TASK TO COMPLETE » All lines in the listing below that hold the string "first" are to be tallied, with only the total reported.

PROVIDED RECORDS »
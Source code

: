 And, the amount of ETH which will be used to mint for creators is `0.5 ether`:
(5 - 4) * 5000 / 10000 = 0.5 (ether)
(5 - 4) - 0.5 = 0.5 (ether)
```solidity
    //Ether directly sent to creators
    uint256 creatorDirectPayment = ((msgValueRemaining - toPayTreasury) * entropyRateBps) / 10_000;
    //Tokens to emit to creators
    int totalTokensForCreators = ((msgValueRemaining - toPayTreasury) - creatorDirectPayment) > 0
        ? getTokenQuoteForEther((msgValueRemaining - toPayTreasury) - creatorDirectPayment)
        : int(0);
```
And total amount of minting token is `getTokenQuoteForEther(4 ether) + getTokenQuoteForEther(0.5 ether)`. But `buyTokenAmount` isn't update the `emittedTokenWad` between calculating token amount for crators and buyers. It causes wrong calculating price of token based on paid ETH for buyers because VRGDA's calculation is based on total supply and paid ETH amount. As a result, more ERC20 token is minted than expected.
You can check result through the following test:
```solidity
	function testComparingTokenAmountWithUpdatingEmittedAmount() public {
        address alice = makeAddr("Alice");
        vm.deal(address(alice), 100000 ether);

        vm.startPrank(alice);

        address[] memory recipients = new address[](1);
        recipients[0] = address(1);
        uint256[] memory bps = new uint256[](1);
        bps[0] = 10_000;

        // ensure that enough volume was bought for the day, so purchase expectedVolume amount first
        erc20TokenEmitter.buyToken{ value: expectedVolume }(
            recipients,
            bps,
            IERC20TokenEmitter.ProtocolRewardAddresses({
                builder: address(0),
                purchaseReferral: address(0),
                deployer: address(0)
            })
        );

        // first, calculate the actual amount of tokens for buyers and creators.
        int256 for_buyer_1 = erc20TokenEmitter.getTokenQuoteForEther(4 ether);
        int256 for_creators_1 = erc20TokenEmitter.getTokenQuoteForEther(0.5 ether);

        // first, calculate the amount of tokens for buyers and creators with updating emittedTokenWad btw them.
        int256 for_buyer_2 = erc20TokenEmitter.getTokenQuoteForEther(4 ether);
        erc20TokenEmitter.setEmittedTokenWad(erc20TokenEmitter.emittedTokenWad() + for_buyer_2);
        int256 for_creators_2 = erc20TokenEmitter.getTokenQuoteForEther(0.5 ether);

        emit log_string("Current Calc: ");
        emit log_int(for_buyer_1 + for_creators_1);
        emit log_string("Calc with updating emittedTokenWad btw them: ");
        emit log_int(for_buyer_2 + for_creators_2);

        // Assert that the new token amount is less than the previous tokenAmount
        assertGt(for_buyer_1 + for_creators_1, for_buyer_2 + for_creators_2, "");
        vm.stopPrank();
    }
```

RESPONSE AREA » 3